2. Agreement on interfaces.

a While we may use different words, this is exactly the same intent as my architecture-first principle. Getting the architecture baselined forces the project to gain agreement on the various external interfaces and the important internal interfaces, all of which are inherent in the architecture.

3. Formal inspections.

a The assessment workflow throughout the life cycle, along with the other engineering workflows, must balance several different defect removal strategies. The least important strategy, in terms of breadth, should be formal inspection, because of its high costs in human resources and its low defect discovery rate for the critical architectural defects that span multiple components and temporal complexity.

4. Metric-based scheduling and management.

a This important principle is directly related to my model-based notation and objective quality control principles. Without rigorous notations for artifacts, the measurement of progress and quality degenerates into subjective estimates.

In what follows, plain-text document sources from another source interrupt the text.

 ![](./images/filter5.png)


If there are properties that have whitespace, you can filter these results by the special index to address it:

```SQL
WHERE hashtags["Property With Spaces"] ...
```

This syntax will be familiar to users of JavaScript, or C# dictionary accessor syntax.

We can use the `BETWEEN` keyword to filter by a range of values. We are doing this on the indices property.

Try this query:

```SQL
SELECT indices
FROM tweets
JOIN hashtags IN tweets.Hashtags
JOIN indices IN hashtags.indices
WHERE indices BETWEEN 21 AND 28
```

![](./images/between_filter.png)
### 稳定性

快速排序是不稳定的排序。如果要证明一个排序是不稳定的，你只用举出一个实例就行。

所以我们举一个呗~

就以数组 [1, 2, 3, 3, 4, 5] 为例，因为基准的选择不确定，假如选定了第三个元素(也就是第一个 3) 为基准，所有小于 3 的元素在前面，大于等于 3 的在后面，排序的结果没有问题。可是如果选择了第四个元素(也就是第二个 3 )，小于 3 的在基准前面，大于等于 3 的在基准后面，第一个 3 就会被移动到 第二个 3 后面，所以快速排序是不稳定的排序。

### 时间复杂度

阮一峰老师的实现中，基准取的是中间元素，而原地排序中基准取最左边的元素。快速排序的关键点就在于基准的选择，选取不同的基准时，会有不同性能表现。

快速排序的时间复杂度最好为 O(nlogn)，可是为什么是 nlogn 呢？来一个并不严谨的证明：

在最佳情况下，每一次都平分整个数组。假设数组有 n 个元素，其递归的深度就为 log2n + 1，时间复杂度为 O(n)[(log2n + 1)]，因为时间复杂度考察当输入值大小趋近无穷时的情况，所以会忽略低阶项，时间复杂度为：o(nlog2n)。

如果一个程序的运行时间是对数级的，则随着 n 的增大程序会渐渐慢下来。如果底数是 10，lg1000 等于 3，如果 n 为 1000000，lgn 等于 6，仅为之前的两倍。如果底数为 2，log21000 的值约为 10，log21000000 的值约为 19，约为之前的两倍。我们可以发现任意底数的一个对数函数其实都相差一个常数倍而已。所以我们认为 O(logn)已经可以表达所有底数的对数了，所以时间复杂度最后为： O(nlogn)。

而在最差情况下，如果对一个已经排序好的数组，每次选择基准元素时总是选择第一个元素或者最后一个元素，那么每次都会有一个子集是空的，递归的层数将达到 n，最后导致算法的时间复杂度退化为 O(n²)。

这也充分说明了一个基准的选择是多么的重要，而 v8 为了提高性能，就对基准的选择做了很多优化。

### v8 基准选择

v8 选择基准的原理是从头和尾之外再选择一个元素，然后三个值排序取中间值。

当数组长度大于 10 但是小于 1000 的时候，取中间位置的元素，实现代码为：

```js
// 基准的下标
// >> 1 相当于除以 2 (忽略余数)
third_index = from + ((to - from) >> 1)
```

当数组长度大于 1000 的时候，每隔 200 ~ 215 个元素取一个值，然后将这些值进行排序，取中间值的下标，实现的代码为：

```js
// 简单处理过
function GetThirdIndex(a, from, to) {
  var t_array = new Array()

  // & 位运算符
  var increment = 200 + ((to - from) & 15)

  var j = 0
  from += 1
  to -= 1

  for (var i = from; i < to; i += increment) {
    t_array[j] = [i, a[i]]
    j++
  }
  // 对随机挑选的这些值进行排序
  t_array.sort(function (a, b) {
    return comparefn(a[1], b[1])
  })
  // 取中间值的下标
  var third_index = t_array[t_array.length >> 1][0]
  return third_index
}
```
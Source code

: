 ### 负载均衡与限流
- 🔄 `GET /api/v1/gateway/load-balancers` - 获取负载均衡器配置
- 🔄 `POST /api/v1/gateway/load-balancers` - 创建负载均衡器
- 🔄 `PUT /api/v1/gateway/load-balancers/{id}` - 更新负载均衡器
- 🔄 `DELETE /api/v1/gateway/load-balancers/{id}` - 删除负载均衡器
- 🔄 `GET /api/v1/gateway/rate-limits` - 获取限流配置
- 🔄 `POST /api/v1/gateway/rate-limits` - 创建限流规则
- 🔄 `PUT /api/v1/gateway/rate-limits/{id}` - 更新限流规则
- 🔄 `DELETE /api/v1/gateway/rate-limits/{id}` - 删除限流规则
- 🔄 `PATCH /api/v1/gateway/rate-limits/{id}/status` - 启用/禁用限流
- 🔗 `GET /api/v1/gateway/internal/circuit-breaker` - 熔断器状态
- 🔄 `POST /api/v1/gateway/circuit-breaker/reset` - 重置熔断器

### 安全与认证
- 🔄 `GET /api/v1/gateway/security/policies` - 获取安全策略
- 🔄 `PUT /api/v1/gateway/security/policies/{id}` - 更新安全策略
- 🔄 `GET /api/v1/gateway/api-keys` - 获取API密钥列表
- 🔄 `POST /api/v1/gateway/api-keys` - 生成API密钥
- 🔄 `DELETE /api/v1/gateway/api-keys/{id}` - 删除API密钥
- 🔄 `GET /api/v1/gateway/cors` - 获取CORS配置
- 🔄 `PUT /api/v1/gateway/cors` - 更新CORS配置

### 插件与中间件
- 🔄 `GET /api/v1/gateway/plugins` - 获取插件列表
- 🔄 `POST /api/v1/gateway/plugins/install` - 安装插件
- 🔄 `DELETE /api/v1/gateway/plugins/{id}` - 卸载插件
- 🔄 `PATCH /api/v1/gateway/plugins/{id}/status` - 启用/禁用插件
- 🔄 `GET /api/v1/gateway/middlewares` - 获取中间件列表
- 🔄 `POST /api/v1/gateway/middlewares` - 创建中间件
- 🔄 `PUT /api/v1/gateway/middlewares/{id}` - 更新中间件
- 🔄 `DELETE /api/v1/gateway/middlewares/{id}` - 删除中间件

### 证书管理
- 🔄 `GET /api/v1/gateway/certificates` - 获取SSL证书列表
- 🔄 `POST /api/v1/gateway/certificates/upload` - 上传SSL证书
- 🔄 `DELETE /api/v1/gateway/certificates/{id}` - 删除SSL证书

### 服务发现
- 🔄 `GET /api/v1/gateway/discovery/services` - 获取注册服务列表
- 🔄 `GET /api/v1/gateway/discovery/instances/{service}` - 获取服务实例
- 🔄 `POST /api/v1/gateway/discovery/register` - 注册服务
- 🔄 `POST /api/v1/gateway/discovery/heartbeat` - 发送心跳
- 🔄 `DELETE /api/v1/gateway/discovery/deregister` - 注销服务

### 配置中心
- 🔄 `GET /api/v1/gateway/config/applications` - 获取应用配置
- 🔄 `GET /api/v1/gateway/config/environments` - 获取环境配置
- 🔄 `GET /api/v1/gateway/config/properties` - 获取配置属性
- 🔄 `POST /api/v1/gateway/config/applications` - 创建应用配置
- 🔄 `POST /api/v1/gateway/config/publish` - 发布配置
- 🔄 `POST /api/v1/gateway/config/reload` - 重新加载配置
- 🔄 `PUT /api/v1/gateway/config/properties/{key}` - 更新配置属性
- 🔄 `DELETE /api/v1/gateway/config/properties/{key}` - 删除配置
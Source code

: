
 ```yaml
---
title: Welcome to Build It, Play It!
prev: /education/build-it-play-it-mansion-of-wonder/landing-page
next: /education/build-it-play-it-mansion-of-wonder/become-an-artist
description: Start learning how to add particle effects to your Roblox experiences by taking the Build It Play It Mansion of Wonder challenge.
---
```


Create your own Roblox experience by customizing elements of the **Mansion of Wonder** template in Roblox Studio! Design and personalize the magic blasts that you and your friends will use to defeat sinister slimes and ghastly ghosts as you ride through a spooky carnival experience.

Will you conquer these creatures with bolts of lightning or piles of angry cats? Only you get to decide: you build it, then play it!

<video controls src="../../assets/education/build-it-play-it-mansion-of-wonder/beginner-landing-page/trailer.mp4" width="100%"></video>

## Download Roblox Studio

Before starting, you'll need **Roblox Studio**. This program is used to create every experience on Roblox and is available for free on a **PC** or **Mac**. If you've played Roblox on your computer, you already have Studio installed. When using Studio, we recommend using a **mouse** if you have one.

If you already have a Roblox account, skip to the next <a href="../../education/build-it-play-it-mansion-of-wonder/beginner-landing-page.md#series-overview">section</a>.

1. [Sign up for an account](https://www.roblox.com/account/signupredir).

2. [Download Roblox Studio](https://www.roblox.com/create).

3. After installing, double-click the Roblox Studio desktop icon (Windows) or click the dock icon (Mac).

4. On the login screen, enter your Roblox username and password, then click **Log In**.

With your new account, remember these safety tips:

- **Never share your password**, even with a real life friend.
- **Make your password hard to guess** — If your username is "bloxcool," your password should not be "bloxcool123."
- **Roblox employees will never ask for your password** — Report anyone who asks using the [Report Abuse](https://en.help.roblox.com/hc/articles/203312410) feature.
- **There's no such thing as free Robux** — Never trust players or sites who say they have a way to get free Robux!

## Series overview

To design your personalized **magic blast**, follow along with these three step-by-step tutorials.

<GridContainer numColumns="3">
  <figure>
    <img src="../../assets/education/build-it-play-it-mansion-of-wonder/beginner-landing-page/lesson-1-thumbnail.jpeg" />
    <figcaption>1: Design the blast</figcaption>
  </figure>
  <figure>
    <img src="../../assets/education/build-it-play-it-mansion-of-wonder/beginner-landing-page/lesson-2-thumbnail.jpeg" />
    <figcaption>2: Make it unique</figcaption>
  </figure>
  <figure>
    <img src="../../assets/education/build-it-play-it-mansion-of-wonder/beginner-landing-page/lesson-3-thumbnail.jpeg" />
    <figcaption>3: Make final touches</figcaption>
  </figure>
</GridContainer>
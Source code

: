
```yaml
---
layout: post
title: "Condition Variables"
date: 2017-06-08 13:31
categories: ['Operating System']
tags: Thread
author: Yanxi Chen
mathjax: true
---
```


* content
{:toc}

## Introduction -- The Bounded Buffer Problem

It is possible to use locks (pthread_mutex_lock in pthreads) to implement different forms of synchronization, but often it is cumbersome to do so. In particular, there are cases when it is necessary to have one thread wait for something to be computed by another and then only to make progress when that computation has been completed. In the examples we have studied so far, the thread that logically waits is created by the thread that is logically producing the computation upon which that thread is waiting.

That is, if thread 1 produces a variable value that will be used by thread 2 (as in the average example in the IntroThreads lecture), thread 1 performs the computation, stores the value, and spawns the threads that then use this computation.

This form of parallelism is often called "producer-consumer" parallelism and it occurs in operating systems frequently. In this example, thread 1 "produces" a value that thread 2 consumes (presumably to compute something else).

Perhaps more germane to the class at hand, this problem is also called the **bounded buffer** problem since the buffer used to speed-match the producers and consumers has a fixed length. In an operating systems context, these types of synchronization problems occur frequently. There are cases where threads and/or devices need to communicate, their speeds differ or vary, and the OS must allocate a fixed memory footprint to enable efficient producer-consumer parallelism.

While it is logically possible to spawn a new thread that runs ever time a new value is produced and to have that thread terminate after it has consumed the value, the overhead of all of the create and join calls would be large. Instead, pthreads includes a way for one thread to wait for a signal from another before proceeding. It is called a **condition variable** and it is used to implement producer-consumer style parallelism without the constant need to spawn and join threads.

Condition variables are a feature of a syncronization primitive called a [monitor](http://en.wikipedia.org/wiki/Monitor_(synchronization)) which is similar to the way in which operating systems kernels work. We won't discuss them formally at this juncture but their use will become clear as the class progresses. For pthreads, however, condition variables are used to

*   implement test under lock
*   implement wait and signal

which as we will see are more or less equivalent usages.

5. Binary quality gates at the inch-pebble level.

a This practice is easy to misinterpret. Too many projects have taken exactly this approach early in the life cycle and have laid out a highly detailed plan at great expense. Three months later, when some of the requirements change or the architecture changes, a large percentage of the detailed planning must be rebaselined. A better approach would be to maintain fidelity of the plan commensurate with an understanding of the requirements and the architecture. Rather than inch pebbles, I recommend establishing milestones in the engineering stage followed by inch pebbles in the production stage. This is the primary message behind my evolving levels of ' detail principle.

6. Programwide visibility of progress versus plan.

a This practice—namely, open communications among project team members—is obviously necessary. None of my principles traces directly to this practice. It seems so obvious, I let it go without saying.

7. Defect tracking against quality targets.

a This important principle is directly related to my architecture-first and objective quality control principles. The make-or-break defects and quality targets are architectural. Getting a handle on these qualities early and tracking their trends are requirements for success.

8. Configuration management.

a The Airlie Software Council emphasized configuration management as key to controlling complexity and tracking changes to all artifacts. It also recognized that automation is important because of the volume and dynamics of modern; large-scale projects, which make manual methods cost-prohibitive and error-prone. The same reasoning is behind my change management principle.

9. People-aware management accountability.

▲ This is another management principle that seems so obvious, I let it go without saying.

There is significant overlap and commonality of spirit between my top principles and the Airlie Software Council's best practices. However, I think the Council omitted some important principles: configurability and component-based, model-based, demonstration-based development. This omission is surprising, because my rationale for including component-based and model-based principles was to reduce the complexity of development. This is exactly the stated purpose of the Airlie Software Council. The demonstration-based principle is in my top 10 primarily to force integration to occur continuously throughout the life cycle and to promote better stakeholder relationships through a more meaningful medium of communications. Because the Airlie Software Council was focused on a particular domain—namely, large-scale, nationally important systems—configurability was less important.

The two Airlie Software Council practices I would not have included are inspections and binary quality gates at the inch-pebble level. Although they are useful, they are overemphasized in practice, and there are other important principles that should have been included.